### Task instructions
Restate the listing word for word. Stop at the line that holds "### Оформление домашнего задания", include it, and leave out all pictures.
═══
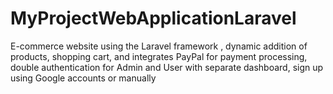 # MyProjectWebApplicationLaravel
E-commerce website using the Laravel framework , dynamic addition of products, shopping cart, and integrates PayPal for payment processing, double authentication for Admin and User with separate dashboard, sign up using Google accounts or manually
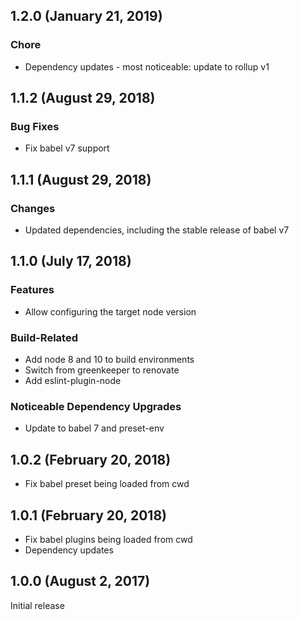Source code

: ## 1.2.0 (January 21, 2019)

### Chore

* Dependency updates - most noticeable: update to rollup v1

## 1.1.2 (August 29, 2018)

### Bug Fixes

* Fix babel v7 support

## 1.1.1 (August 29, 2018)

### Changes

* Updated dependencies, including the stable release of babel v7

## 1.1.0 (July 17, 2018)

### Features

* Allow configuring the target node version

### Build-Related

* Add node 8 and 10 to build environments
* Switch from greenkeeper to renovate
* Add eslint-plugin-node

### Noticeable Dependency Upgrades

* Update to babel 7 and preset-env

## 1.0.2 (February 20, 2018)

* Fix babel preset being loaded from cwd

## 1.0.1 (February 20, 2018)

* Fix babel plugins being loaded from cwd
* Dependency updates

## 1.0.0 (August 2, 2017)

Initial release

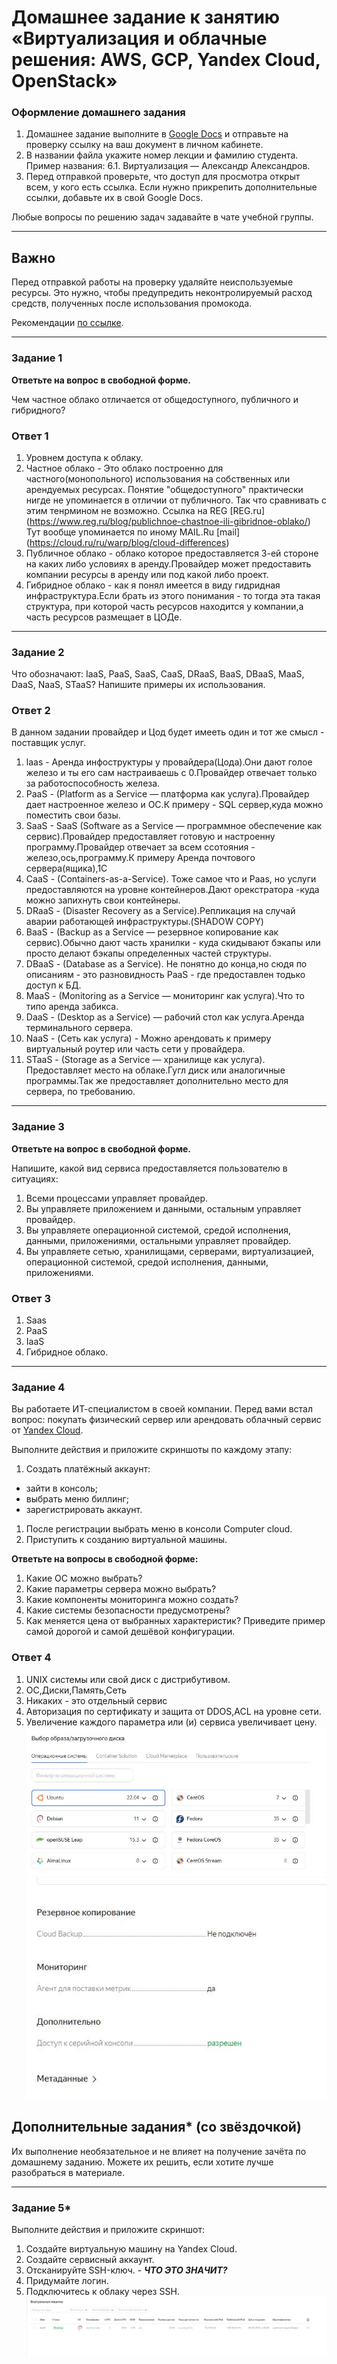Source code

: # Домашнее задание к занятию «Виртуализация и облачные решения: AWS, GCP, Yandex Cloud, OpenStack»


### Оформление домашнего задания

1. Домашнее задание выполните в [Google Docs](https://docs.google.com/) и отправьте на проверку ссылку на ваш документ в личном кабинете.  
1. В названии файла укажите номер лекции и фамилию студента. Пример названия: 6.1. Виртуализация — Александр Александров.
1. Перед отправкой проверьте, что доступ для просмотра открыт всем, у кого есть ссылка. Если нужно прикрепить дополнительные ссылки, добавьте их в свой Google Docs.

Любые вопросы по решению задач задавайте в чате учебной группы.

---

## Важно

Перед отправкой работы на проверку удаляйте неиспользуемые ресурсы.
Это нужно, чтобы предупредить неконтролируемый расход средств, полученных после использования промокода.

Рекомендации [по ссылке](https://github.com/netology-code/sdvps-homeworks/tree/main/recommend).

---

### Задание 1
 
**Ответьте на вопрос в свободной форме.**

Чем частное облако отличается от общедоступного, публичного и гибридного?

### Ответ 1
1. Уровнем доступа к облаку.
1. Частное облако - Это облако построенно для частного(монопольного) использования на собственных или арендуемых ресурсах. Понятие "общедоступного" практически нигде не упоминается
в отличии от публичного.  Так что сравнивать с этим тенрмином не возможно. Ссылка на REG [REG.ru] (https://www.reg.ru/blog/publichnoe-chastnoe-ili-gibridnoe-oblako/)
Тут вообще упоминается по иному MAIL.Ru [mail] (https://cloud.ru/ru/warp/blog/cloud-differences)
1. Публичное облако - облако которое предоставляется 3-ей стороне на каких либо условиях в аренду.Провайдер может предоставить компании ресурсы в аренду или под какой либо проект.
1. Гибридное облако - как я понял имеется в виду гидридная инфраструктура.Если брать из этого понимания - то тогда эта такая структура, при которой часть ресурсов находится у компании,а часть 
ресурсов размещает в ЦОДе.
---

### Задание 2 


Что обозначают: IaaS, PaaS, SaaS, CaaS, DRaaS, BaaS, DBaaS, MaaS, DaaS, NaaS, STaaS? Напишите примеры их использования.
 
 
### Ответ 2
В данном задании провайдер и Цод будет имееть один и тот же смысл - поставщик услуг.
1. laas - Аренда инфоструктуры у провайдера(Цода).Они дают голое железо и ты его сам настраиваешь  с 0.Провайдер отвечает только за работоспособность железа.
1. PaaS - (Platform as a Service ― платформа как услуга).Провайдер дает настроенное железо и ОС.К примеру - SQL сервер,куда можно поместить свои базы.
1. SaaS - SaaS (Software as a Service ―  программное обеспечение как сервис).Провайдер предоставляет готовую и настроенну программу.Провайдер отвечает за всем
ссотояния - железо,ось,программу.К примеру Аренда почтового сервера(ящика),1С  
1. CaaS - (Containers-as-a-Service). Тоже самое что и Paas, но услуги предоставляются на уровне контейнеров.Дают орекстратора -куда можно запихнуть свои контейнеры. 
1. DRaaS - (Disaster Recovery as a Service).Репликация на случай аварии работающей инфраструктуры.(SHADOW COPY)
1. BaaS - (Backup as a Service ― резервное копирование как сервис).Обычно дают часть хранилки - куда скидывают бэкапы или просто делают бэкапы определенных частей структуры.
1. DBaaS - (Database as a Service). Не понятно до конца,но сюдя по описаниям - это разновидность PaaS - где предоставлен тодько доступ к БД. 
1. MaaS -  (Monitoring as a Service ― мониторинг как услуга).Что то типо аренда забикса.
1. DaaS -  (Desktop as a Service) ― рабочий стол как услуга.Аренда терминального сервера.
1. NaaS - (Сеть как услуга) - Можно арендовать к примеру виртуальный роутер или часть сети у провайдера.  
1. STaaS -  (Storage as a Service — хранилище как услуга). Предоставляет место на облаке.Гугл диск или аналогичные программы.Так же предоставляет дополнительно место для сервера, по требованию.

---

### Задание 3 
 
**Ответьте на вопрос в свободной форме.**

Напишите, какой вид сервиса предоставляется пользователю в ситуациях:
 
1. Всеми процессами управляет провайдер.
1. Вы управляете приложением и данными, остальным управляет провайдер. 
1. Вы управляете операционной системой, средой исполнения, данными, приложениями, остальными управляет провайдер.
1. Вы управляете сетью, хранилищами, серверами, виртуализацией, операционной системой, средой исполнения, данными, приложениями.

### Ответ 3

1.  Saas
1. 	PaaS
1.	IaaS
1.	Гибридное облако.
---
 
### Задание 4 
 
 
Вы работаете ИТ-специалистом в своей компании. Перед вами встал вопрос: покупать физический сервер или арендовать облачный сервис от [Yandex Cloud](https://cloud.yandex.ru).
 
Выполните действия и приложите скриншоты по каждому этапу:

1. Создать платёжный аккаунт:
  - зайти в консоль;
  - выбрать меню биллинг; 
  - зарегистрировать аккаунт.
1. После регистрации выбрать меню в консоли Computer cloud. 
1. Приступить к созданию виртуальной машины. 
 
**Ответьте на вопросы в свободной форме:**
 
1. Какие ОС можно выбрать?
1. Какие параметры сервера можно выбрать?
1. Какие компоненты мониторинга можно создать?
1. Какие системы безопасности предусмотрены?
1. Как меняется цена от выбранных характеристик? Приведите пример самой дорогой и самой дешёвой конфигурации. 

### Ответ 4

1. UNIX системы или свой диск с дистрибутивом.
1. ОС,Диски,Память,Сеть
1. Никаких - это отдельный сервис
1. Авторизация по сертификату и  защита от DDOS,ACL на уровне сети.
1. Увеличение каждого параметра или (и) сервиса увеличивает цену.
![Image alt](https://github.com/Pomidor20/notology/blob/main/Netology/%D0%92%D0%B8%D1%80%D1%82%D1%83%D0%B0%D0%BB%D0%B8%D0%B7%D0%B0%D1%86%D0%B8%D1%8F/pic/home%201.1.JPG)
![Image alt](https://github.com/Pomidor20/notology/blob/main/Netology/%D0%92%D0%B8%D1%80%D1%82%D1%83%D0%B0%D0%BB%D0%B8%D0%B7%D0%B0%D1%86%D0%B8%D1%8F/pic/home%201.3.JPG)

## Дополнительные задания* (со звёздочкой)

Их выполнение необязательное и не влияет на получение зачёта по домашнему заданию. Можете их решить, если хотите лучше разобраться в материале.
 
---

### Задание 5* 

Выполните действия и приложите скриншот:

1. Создайте виртуальную машину на Yandex Cloud.
1. Создайте сервисный аккаунт.
1. Отсканируйте SSH-ключ. - **_ЧТО ЭТО ЗНАЧИТ?_**
1. Придумайте логин.
1. Подключитесь к облаку через SSH. 
![Image alt](https://github.com/Pomidor20/notology/blob/main/Netology/%D0%92%D0%B8%D1%80%D1%82%D1%83%D0%B0%D0%BB%D0%B8%D0%B7%D0%B0%D1%86%D0%B8%D1%8F/pic/home%201.2.JPG) 
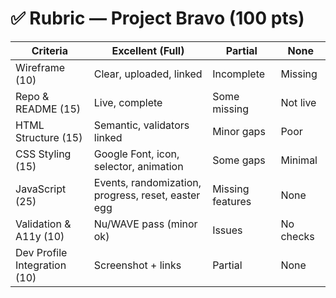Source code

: # ✅ Rubric — Project Bravo (100 pts)

| Criteria | Excellent (Full) | Partial | None |
|---|---|---|---|
| Wireframe (10) | Clear, uploaded, linked | Incomplete | Missing |
| Repo & README (15) | Live, complete | Some missing | Not live |
| HTML Structure (15) | Semantic, validators linked | Minor gaps | Poor |
| CSS Styling (15) | Google Font, icon, selector, animation | Some gaps | Minimal |
| JavaScript (25) | Events, randomization, progress, reset, easter egg | Missing features | None |
| Validation & A11y (10) | Nu/WAVE pass (minor ok) | Issues | No checks |
| Dev Profile Integration (10) | Screenshot + links | Partial | None |
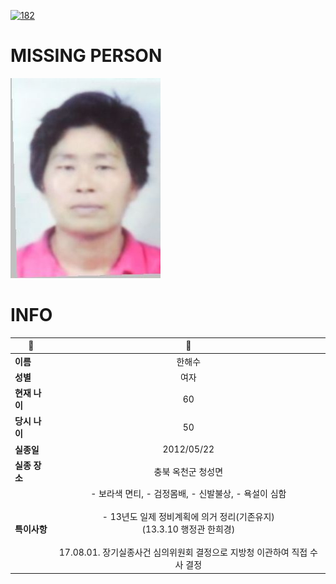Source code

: [![182](https://img.shields.io/badge/%EC%8B%A4%EC%A2%85%EC%8B%A0%EA%B3%A0%EB%8A%94%20%EA%B5%AD%EB%B2%88%EC%97%86%EC%9D%B4-182-blue)](http://safe182.go.kr/index.do)

# MISSING PERSON

<img src="./missing_person.jpg">

# INFO

|🔑|💎|
|--|:--:|
|**이름**|한해수|
|**성별**|여자|
|**현재 나이**|60|
|**당시 나이**|50|
|**실종일**|2012/05/22|
|**실종 장소**|충북 옥천군 청성면 |
|**특이사항**|- 보라색 면티, - 검정몸배, - 신발불상, - 욕설이 심함</br></br>-  13년도 일제 정비계획에 의거 정리(기존유지)</br>    (13.3.10 행정관 한희경)</br></br>17.08.01. 장기실종사건 심의위원회 결정으로 지방청 이관하여 직접 수사 결정|
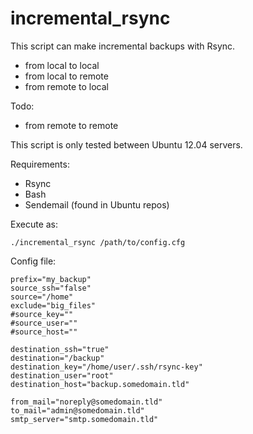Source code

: incremental_rsync
=================


This script can make incremental backups with Rsync.
- from local to local
- from local to remote
- from remote to local

Todo: 
- from remote to remote

This script is only tested between Ubuntu 12.04 servers.

Requirements:
- Rsync
- Bash
- Sendemail (found in Ubuntu repos)

Execute as:

    ./incremental_rsync /path/to/config.cfg

Config file:

    prefix="my_backup"
    source_ssh="false"
    source="/home"
    exclude="big_files"
    #source_key=""
    #source_user=""
    #source_host=""
    
    destination_ssh="true"
    destination="/backup"
    destination_key="/home/user/.ssh/rsync-key"
    destination_user="root"
    destination_host="backup.somedomain.tld"
    
    from_mail="noreply@somedomain.tld"
    to_mail="admin@somedomain.tld"
    smtp_server="smtp.somedomain.tld"

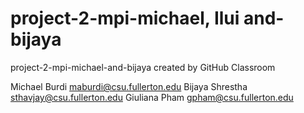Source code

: # project-2-mpi-michael, Ilui and-bijaya
project-2-mpi-michael-and-bijaya created by GitHub Classroom


Michael Burdi   maburdi@csu.fullerton.edu
Bijaya Shrestha sthavjay@csu.fullerton.edu
Giuliana Pham   gpham@csu.fullerton.edu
═══
### Reply to the task
 # MyProjectWebApplicationLaravel
E-commerce website using the Laravel framework , dynamic addition of products, shopping cart, and integrates PayPal for payment processing, double authentication for Admin and User with separate dashboard, sign up using Google accounts or manually
Source code

: ## 1.2.0 (January 21, 2019)

### Chore

* Dependency updates - most noticeable: update to rollup v1

## 1.1.2 (August 29, 2018)

### Bug Fixes

* Fix babel v7 support

## 1.1.1 (August 29, 2018)

### Changes

* Updated dependencies, including the stable release of babel v7

## 1.1.0 (July 17, 2018)

### Features

* Allow configuring the target node version

### Build-Related

* Add node 8 and 10 to build environments
* Switch from greenkeeper to renovate
* Add eslint-plugin-node

### Noticeable Dependency Upgrades

* Update to babel 7 and preset-env

## 1.0.2 (February 20, 2018)

* Fix babel preset being loaded from cwd

## 1.0.1 (February 20, 2018)

* Fix babel plugins being loaded from cwd
* Dependency updates

## 1.0.0 (August 2, 2017)

Initial release

Source code

: # Домашнее задание к занятию «Виртуализация и облачные решения: AWS, GCP, Yandex Cloud, OpenStack»


### Оформление домашнего задания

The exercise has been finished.